(Collected data entries)
-*-
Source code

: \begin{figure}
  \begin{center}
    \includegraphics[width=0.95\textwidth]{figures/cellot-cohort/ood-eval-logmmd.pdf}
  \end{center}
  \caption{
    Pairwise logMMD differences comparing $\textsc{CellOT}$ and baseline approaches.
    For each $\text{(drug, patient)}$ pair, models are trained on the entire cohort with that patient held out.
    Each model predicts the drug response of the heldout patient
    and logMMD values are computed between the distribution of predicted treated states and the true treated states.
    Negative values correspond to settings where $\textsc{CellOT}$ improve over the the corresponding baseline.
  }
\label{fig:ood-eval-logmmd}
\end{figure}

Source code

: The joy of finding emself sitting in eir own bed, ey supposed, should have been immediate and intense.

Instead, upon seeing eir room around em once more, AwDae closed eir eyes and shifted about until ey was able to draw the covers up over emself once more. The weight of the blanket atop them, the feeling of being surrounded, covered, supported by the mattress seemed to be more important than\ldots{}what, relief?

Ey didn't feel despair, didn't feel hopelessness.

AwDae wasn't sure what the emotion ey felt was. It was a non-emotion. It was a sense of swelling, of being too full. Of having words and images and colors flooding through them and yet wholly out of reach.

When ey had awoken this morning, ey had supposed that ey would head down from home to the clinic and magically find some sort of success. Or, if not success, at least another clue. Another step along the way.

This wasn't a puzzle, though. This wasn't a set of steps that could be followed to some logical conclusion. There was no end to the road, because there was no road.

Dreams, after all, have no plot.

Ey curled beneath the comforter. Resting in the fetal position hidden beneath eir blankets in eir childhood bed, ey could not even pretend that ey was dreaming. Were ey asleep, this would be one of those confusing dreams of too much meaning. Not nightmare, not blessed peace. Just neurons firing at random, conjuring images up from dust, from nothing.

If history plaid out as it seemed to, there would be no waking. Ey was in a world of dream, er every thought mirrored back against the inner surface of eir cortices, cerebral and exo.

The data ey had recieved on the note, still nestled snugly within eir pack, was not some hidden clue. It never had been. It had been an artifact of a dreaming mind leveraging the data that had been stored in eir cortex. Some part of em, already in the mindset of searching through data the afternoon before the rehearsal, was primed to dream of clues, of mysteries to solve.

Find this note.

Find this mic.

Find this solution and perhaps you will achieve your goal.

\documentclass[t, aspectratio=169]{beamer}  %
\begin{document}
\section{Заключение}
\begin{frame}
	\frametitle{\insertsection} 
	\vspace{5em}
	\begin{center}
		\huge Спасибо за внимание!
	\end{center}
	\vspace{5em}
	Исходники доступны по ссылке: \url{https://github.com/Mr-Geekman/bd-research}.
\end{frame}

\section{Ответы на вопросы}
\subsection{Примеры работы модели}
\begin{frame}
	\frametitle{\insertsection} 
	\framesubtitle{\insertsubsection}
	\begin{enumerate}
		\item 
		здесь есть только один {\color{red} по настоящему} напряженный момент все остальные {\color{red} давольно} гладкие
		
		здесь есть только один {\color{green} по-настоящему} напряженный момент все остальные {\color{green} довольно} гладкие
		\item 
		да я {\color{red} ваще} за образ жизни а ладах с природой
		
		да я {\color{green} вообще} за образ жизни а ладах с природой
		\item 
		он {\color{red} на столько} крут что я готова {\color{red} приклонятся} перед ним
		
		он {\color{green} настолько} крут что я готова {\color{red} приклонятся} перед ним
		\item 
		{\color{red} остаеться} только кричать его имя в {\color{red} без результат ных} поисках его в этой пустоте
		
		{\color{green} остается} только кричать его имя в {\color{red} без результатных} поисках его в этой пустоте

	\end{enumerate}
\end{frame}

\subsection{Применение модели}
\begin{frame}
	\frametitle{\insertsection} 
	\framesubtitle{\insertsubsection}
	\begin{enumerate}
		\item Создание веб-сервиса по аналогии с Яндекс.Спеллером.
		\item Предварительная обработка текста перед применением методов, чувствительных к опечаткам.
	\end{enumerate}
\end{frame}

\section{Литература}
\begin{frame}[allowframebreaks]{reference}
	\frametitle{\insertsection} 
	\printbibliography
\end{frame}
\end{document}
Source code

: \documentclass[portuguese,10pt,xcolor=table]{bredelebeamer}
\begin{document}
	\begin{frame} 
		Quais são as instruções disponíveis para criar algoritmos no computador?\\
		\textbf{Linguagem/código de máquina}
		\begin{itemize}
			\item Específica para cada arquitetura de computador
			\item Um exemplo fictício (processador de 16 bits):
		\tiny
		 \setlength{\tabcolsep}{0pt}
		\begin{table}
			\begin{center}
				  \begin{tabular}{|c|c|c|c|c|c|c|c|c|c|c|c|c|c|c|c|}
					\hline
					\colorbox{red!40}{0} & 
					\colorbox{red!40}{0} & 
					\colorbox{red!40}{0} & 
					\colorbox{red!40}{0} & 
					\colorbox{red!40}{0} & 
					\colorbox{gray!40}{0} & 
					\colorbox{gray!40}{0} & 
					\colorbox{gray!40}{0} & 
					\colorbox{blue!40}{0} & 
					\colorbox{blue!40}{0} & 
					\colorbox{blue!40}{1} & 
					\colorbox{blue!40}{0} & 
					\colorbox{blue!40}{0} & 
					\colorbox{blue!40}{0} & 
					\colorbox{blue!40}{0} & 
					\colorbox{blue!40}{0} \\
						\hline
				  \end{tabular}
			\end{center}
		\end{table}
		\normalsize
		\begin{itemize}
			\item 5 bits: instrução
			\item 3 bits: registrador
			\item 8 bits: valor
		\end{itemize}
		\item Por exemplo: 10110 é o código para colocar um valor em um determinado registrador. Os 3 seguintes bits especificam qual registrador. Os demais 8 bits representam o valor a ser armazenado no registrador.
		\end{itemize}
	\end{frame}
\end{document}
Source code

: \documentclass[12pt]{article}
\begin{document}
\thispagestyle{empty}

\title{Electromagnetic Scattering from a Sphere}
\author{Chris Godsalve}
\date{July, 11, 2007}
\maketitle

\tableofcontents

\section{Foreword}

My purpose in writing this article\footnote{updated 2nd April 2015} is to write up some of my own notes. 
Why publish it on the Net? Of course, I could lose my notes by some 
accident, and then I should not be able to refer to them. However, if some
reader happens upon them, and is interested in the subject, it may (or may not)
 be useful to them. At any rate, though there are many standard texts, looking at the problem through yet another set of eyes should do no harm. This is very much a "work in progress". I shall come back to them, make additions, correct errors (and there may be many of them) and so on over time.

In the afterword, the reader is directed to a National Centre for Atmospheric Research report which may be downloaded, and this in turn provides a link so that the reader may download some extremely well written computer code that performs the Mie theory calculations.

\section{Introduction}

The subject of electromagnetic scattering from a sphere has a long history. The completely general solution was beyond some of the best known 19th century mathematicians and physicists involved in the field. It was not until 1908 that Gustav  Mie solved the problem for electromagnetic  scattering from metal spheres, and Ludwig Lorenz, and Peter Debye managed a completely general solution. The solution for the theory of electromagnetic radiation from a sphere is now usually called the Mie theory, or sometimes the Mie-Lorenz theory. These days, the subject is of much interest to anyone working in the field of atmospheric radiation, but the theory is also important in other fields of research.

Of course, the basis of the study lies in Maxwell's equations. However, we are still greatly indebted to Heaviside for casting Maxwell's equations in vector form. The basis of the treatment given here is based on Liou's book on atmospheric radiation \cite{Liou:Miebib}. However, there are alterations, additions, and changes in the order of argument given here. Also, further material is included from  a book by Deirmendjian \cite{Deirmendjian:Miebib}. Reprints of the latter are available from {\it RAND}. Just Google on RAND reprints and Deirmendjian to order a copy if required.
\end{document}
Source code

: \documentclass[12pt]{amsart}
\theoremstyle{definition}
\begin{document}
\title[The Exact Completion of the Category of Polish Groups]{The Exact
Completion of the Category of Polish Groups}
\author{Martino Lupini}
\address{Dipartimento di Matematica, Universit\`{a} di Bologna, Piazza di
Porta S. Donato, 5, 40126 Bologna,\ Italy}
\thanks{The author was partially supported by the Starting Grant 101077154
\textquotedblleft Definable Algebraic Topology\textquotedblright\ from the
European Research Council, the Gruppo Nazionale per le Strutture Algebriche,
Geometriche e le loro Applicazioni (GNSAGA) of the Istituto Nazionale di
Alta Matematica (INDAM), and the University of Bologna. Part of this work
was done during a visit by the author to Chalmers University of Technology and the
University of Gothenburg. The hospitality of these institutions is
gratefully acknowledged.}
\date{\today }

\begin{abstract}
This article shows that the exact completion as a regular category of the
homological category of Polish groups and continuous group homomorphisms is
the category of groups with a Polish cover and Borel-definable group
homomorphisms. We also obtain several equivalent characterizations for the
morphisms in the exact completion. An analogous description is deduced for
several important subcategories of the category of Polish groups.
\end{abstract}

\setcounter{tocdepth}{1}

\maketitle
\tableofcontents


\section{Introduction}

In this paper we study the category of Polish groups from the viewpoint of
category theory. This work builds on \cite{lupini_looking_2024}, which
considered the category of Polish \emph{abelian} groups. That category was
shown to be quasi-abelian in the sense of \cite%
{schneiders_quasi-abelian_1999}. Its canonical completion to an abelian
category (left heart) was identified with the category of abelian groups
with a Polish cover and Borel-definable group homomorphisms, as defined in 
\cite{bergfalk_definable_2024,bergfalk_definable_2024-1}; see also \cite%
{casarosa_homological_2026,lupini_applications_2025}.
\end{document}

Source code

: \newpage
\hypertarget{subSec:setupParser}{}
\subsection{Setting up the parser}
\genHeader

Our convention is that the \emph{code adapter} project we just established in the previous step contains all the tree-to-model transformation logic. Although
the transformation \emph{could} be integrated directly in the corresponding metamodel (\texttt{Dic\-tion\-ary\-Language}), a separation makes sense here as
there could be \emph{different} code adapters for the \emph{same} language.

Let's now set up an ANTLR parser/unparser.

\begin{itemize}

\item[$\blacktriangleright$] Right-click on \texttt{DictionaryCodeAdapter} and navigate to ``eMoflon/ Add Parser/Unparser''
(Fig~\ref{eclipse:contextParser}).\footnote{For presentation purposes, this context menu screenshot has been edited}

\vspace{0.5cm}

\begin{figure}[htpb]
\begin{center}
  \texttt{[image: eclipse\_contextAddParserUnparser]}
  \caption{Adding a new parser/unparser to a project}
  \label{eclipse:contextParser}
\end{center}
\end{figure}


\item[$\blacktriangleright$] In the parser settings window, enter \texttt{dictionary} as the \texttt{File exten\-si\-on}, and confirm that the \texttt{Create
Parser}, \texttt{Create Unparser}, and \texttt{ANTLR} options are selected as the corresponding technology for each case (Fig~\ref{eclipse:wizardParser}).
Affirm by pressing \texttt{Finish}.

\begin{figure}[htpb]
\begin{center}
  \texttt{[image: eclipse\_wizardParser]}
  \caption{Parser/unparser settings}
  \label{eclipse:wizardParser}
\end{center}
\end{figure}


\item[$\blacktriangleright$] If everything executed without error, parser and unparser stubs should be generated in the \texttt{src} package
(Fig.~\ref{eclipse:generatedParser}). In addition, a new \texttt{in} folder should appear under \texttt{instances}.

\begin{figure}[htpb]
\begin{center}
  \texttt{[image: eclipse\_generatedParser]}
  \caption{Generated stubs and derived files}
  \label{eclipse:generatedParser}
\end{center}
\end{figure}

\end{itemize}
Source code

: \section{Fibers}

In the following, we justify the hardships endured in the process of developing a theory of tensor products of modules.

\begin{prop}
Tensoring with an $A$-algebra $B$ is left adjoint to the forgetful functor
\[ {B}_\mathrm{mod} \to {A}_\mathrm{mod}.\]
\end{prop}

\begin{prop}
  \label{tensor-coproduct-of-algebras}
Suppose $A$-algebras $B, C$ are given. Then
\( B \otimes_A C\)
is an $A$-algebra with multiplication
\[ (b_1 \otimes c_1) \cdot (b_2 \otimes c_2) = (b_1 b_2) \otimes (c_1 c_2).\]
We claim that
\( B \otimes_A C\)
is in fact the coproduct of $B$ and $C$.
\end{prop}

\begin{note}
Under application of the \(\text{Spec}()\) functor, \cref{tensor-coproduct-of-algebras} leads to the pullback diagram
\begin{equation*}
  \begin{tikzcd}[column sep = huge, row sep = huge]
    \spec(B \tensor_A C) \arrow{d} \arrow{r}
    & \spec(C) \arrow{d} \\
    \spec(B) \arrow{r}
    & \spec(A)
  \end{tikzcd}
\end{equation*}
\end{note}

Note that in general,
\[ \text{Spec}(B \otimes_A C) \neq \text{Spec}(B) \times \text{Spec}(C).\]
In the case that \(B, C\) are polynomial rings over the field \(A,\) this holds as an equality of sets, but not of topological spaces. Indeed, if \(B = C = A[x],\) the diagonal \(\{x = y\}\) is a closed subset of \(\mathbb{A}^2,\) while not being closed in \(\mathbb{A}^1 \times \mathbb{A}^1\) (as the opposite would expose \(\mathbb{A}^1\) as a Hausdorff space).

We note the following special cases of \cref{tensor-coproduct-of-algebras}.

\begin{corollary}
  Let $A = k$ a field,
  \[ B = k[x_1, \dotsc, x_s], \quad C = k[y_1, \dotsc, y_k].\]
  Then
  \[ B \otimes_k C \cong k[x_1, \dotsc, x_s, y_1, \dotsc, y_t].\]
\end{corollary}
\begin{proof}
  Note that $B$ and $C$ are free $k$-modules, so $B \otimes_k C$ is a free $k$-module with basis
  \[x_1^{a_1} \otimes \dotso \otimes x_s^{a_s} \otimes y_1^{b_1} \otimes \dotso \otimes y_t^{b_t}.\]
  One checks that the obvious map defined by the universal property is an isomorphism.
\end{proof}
-*-
*REQUIRED WORK*. Copy exactly the lines from the top of the entries through the line with "Each model predicts" in it, please, keeping both ends and adding nothing.

*FINISHED EXERCISE*.
Source code

: \begin{figure}
  \begin{center}
    \includegraphics[width=0.95\textwidth]{figures/cellot-cohort/ood-eval-logmmd.pdf}
  \end{center}
  \caption{
    Pairwise logMMD differences comparing $\textsc{CellOT}$ and baseline approaches.
    For each $\text{(drug, patient)}$ pair, models are trained on the entire cohort with that patient held out.
    Each model predicts the drug response of the heldout patient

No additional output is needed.